Segment Start: RECORDS FOR THE EXERCISE

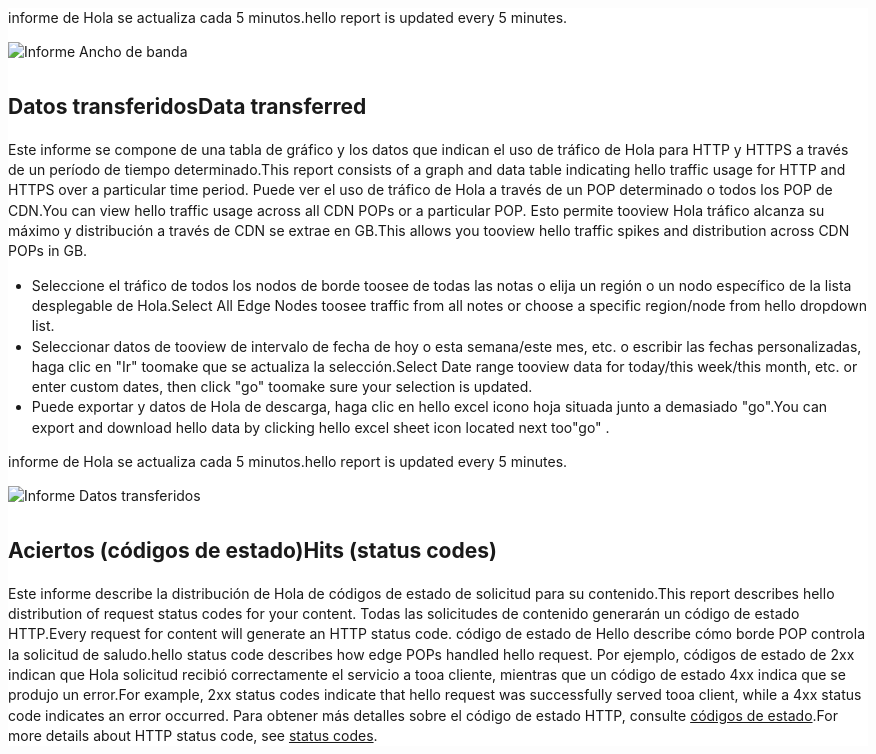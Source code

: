 <span data-ttu-id="7b14b-127">informe de Hola se actualiza cada 5 minutos.</span><span class="sxs-lookup"><span data-stu-id="7b14b-127">hello report is updated every 5 minutes.</span></span>

![Informe Ancho de banda](./media/cdn-reports/cdn-bandwidth.png)

## <a name="data-transferred"></a><span data-ttu-id="7b14b-129">Datos transferidos</span><span class="sxs-lookup"><span data-stu-id="7b14b-129">Data transferred</span></span>
<span data-ttu-id="7b14b-130">Este informe se compone de una tabla de gráfico y los datos que indican el uso de tráfico de Hola para HTTP y HTTPS a través de un período de tiempo determinado.</span><span class="sxs-lookup"><span data-stu-id="7b14b-130">This report consists of a graph and data table indicating hello traffic usage for HTTP and HTTPS over a particular time period.</span></span> <span data-ttu-id="7b14b-131">Puede ver el uso de tráfico de Hola a través de un POP determinado o todos los POP de CDN.</span><span class="sxs-lookup"><span data-stu-id="7b14b-131">You can view hello traffic usage across all CDN POPs or a particular POP.</span></span> <span data-ttu-id="7b14b-132">Esto permite tooview Hola tráfico alcanza su máximo y distribución a través de CDN se extrae en GB.</span><span class="sxs-lookup"><span data-stu-id="7b14b-132">This allows you tooview hello traffic spikes and distribution across CDN POPs in GB.</span></span>

* <span data-ttu-id="7b14b-133">Seleccione el tráfico de todos los nodos de borde toosee de todas las notas o elija un región o un nodo específico de la lista desplegable de Hola.</span><span class="sxs-lookup"><span data-stu-id="7b14b-133">Select All Edge Nodes toosee traffic from all notes or choose a specific region/node from hello dropdown list.</span></span>
* <span data-ttu-id="7b14b-134">Seleccionar datos de tooview de intervalo de fecha de hoy o esta semana/este mes, etc. o escribir las fechas personalizadas, haga clic en "Ir" toomake que se actualiza la selección.</span><span class="sxs-lookup"><span data-stu-id="7b14b-134">Select Date range tooview data for today/this week/this month, etc. or enter custom dates, then click "go" toomake sure your selection is updated.</span></span>
* <span data-ttu-id="7b14b-135">Puede exportar y datos de Hola de descarga, haga clic en hello excel icono hoja situada junto a demasiado "go".</span><span class="sxs-lookup"><span data-stu-id="7b14b-135">You can export and download hello data by clicking hello excel sheet icon located next too"go" .</span></span>

<span data-ttu-id="7b14b-136">informe de Hola se actualiza cada 5 minutos.</span><span class="sxs-lookup"><span data-stu-id="7b14b-136">hello report is updated every 5 minutes.</span></span>

![Informe Datos transferidos](./media/cdn-reports/cdn-data-transferred.png)

## <a name="hits-status-codes"></a><span data-ttu-id="7b14b-138">Aciertos (códigos de estado)</span><span class="sxs-lookup"><span data-stu-id="7b14b-138">Hits (status codes)</span></span>
<span data-ttu-id="7b14b-139">Este informe describe la distribución de Hola de códigos de estado de solicitud para su contenido.</span><span class="sxs-lookup"><span data-stu-id="7b14b-139">This report describes hello distribution of request status codes for your content.</span></span> <span data-ttu-id="7b14b-140">Todas las solicitudes de contenido generarán un código de estado HTTP.</span><span class="sxs-lookup"><span data-stu-id="7b14b-140">Every request for content will generate an HTTP status code.</span></span> <span data-ttu-id="7b14b-141">código de estado de Hello describe cómo borde POP controla la solicitud de saludo.</span><span class="sxs-lookup"><span data-stu-id="7b14b-141">hello status code describes how edge POPs handled hello request.</span></span> <span data-ttu-id="7b14b-142">Por ejemplo, códigos de estado de 2xx indican que Hola solicitud recibió correctamente el servicio a tooa cliente, mientras que un código de estado 4xx indica que se produjo un error.</span><span class="sxs-lookup"><span data-stu-id="7b14b-142">For example, 2xx status codes indicate that hello request was successfully served tooa client, while a 4xx status code indicates an error occurred.</span></span> <span data-ttu-id="7b14b-143">Para obtener más detalles sobre el código de estado HTTP, consulte [códigos de estado](https://en.wikipedia.org/wiki/List_of_HTTP_status_codes).</span><span class="sxs-lookup"><span data-stu-id="7b14b-143">For more details about HTTP status code, see [status codes](https://en.wikipedia.org/wiki/List_of_HTTP_status_codes).</span></span>
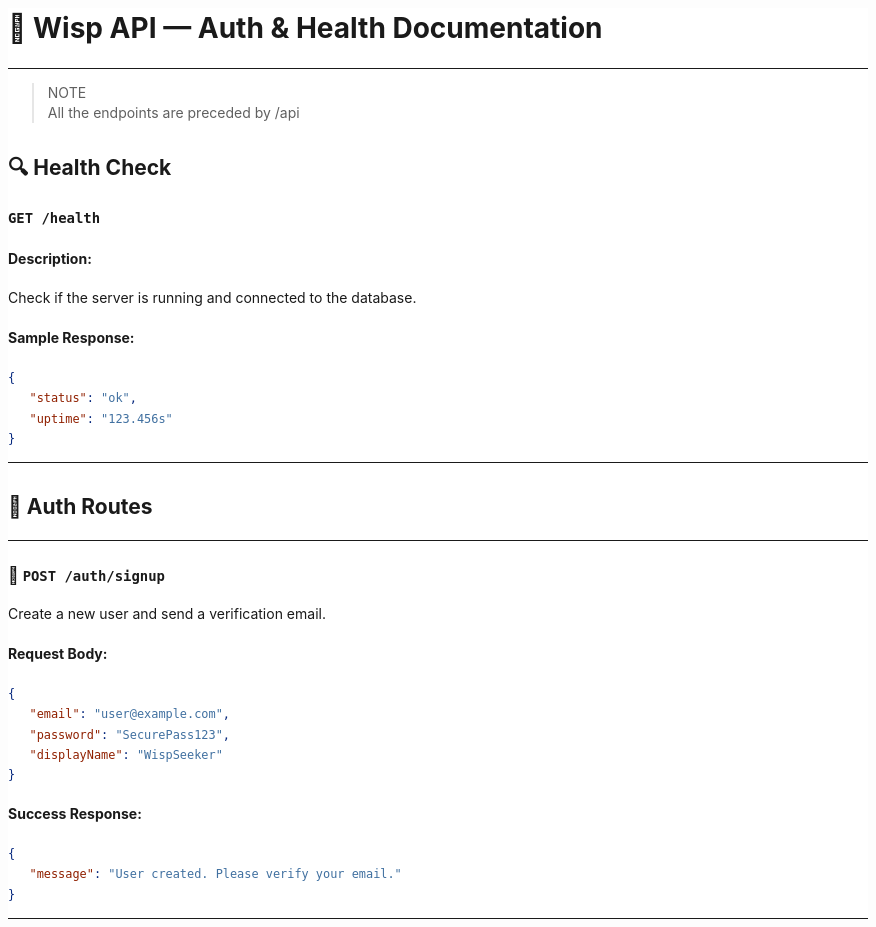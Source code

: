 # 📗 Wisp API — Auth & Health Documentation

---

> NOTE <br>
> All the endpoints are preceded by /api

## 🔍 Health Check

### `GET /health`

#### Description:

Check if the server is running and connected to the database.

#### Sample Response:

```json
{
   "status": "ok",
   "uptime": "123.456s"
}
```

---

## 🔐 Auth Routes

---

### 🧾 `POST /auth/signup`

Create a new user and send a verification email.

#### Request Body:

```json
{
   "email": "user@example.com",
   "password": "SecurePass123",
   "displayName": "WispSeeker"
}
```

#### Success Response:

```json
{
   "message": "User created. Please verify your email."
}
```

---

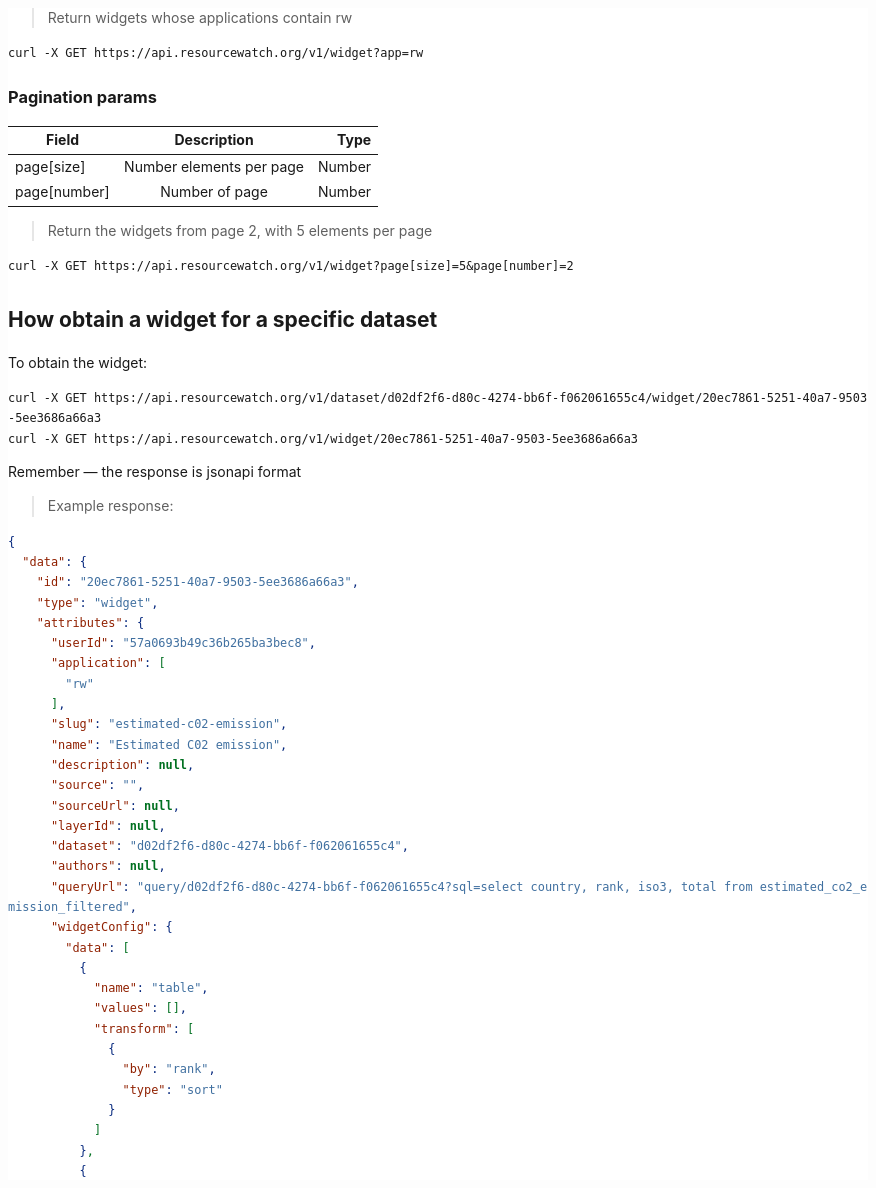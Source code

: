 > Return widgets whose applications contain rw

```shell
curl -X GET https://api.resourcewatch.org/v1/widget?app=rw
```

### Pagination params

Field        |       Description        |   Type
------------ | :----------------------: | -----:
page[size]   | Number elements per page | Number
page[number] |      Number of page      | Number

> Return the widgets from page 2, with 5 elements per page

```shell
curl -X GET https://api.resourcewatch.org/v1/widget?page[size]=5&page[number]=2
```

## How obtain a widget for a specific dataset

To obtain the widget:

```shell
curl -X GET https://api.resourcewatch.org/v1/dataset/d02df2f6-d80c-4274-bb6f-f062061655c4/widget/20ec7861-5251-40a7-9503-5ee3686a66a3
curl -X GET https://api.resourcewatch.org/v1/widget/20ec7861-5251-40a7-9503-5ee3686a66a3
```

<aside class="success">
Remember — the response is jsonapi format
</aside>

> Example response:

```json
{
  "data": {
    "id": "20ec7861-5251-40a7-9503-5ee3686a66a3",
    "type": "widget",
    "attributes": {
      "userId": "57a0693b49c36b265ba3bec8",
      "application": [
        "rw"
      ],
      "slug": "estimated-c02-emission",
      "name": "Estimated C02 emission",
      "description": null,
      "source": "",
      "sourceUrl": null,
      "layerId": null,
      "dataset": "d02df2f6-d80c-4274-bb6f-f062061655c4",
      "authors": null,
      "queryUrl": "query/d02df2f6-d80c-4274-bb6f-f062061655c4?sql=select country, rank, iso3, total from estimated_co2_emission_filtered",
      "widgetConfig": {
        "data": [
          {
            "name": "table",
            "values": [],
            "transform": [
              {
                "by": "rank",
                "type": "sort"
              }
            ]
          },
          {
```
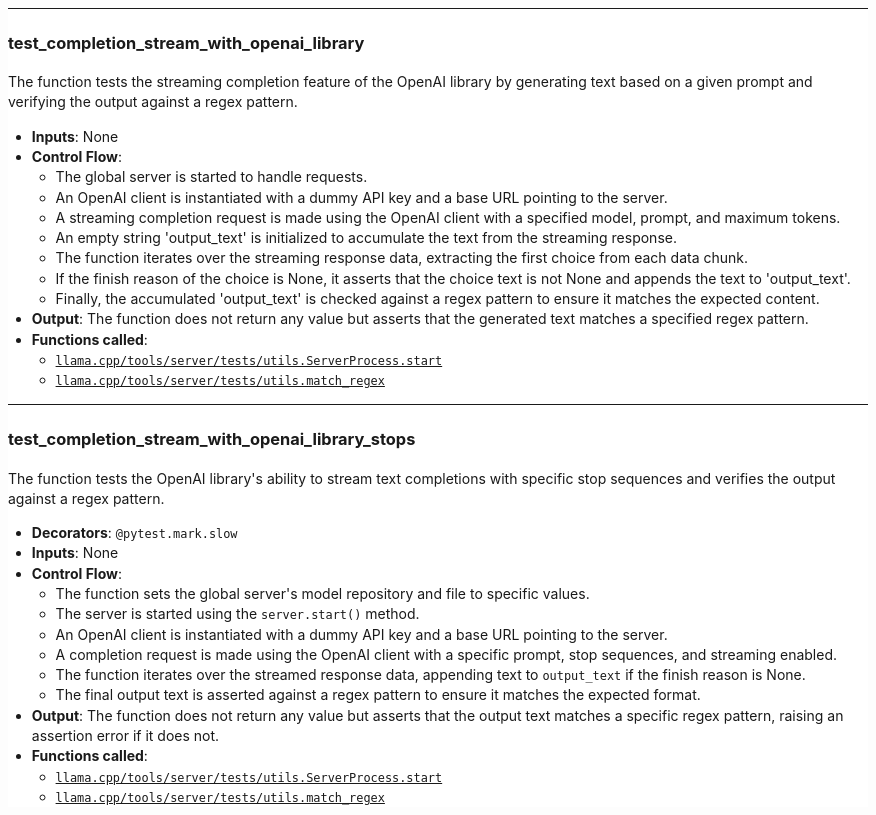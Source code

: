 
---
### test\_completion\_stream\_with\_openai\_library
The function tests the streaming completion feature of the OpenAI library by generating text based on a given prompt and verifying the output against a regex pattern.
- **Inputs**: None
- **Control Flow**:
    - The global server is started to handle requests.
    - An OpenAI client is instantiated with a dummy API key and a base URL pointing to the server.
    - A streaming completion request is made using the OpenAI client with a specified model, prompt, and maximum tokens.
    - An empty string 'output_text' is initialized to accumulate the text from the streaming response.
    - The function iterates over the streaming response data, extracting the first choice from each data chunk.
    - If the finish reason of the choice is None, it asserts that the choice text is not None and appends the text to 'output_text'.
    - Finally, the accumulated 'output_text' is checked against a regex pattern to ensure it matches the expected content.
- **Output**: The function does not return any value but asserts that the generated text matches a specified regex pattern.
- **Functions called**:
    - [`llama.cpp/tools/server/tests/utils.ServerProcess.start`](../utils.py.driver.md#ServerProcessstart)
    - [`llama.cpp/tools/server/tests/utils.match_regex`](../utils.py.driver.md#cpp/tools/server/tests/utilsmatch_regex)


---
### test\_completion\_stream\_with\_openai\_library\_stops
The function tests the OpenAI library's ability to stream text completions with specific stop sequences and verifies the output against a regex pattern.
- **Decorators**: `@pytest.mark.slow`
- **Inputs**: None
- **Control Flow**:
    - The function sets the global server's model repository and file to specific values.
    - The server is started using the `server.start()` method.
    - An OpenAI client is instantiated with a dummy API key and a base URL pointing to the server.
    - A completion request is made using the OpenAI client with a specific prompt, stop sequences, and streaming enabled.
    - The function iterates over the streamed response data, appending text to `output_text` if the finish reason is None.
    - The final output text is asserted against a regex pattern to ensure it matches the expected format.
- **Output**: The function does not return any value but asserts that the output text matches a specific regex pattern, raising an assertion error if it does not.
- **Functions called**:
    - [`llama.cpp/tools/server/tests/utils.ServerProcess.start`](../utils.py.driver.md#ServerProcessstart)
    - [`llama.cpp/tools/server/tests/utils.match_regex`](../utils.py.driver.md#cpp/tools/server/tests/utilsmatch_regex)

Segment End: RECORDS FOR THE EXERCISE

WORK TO BE COMPLETED — From the records above, pull out each line that has "widgets".

ANSWER FOR THIS EXERCISE —
: > Return widgets whose applications contain rw
> Return the widgets from page 2, with 5 elements per page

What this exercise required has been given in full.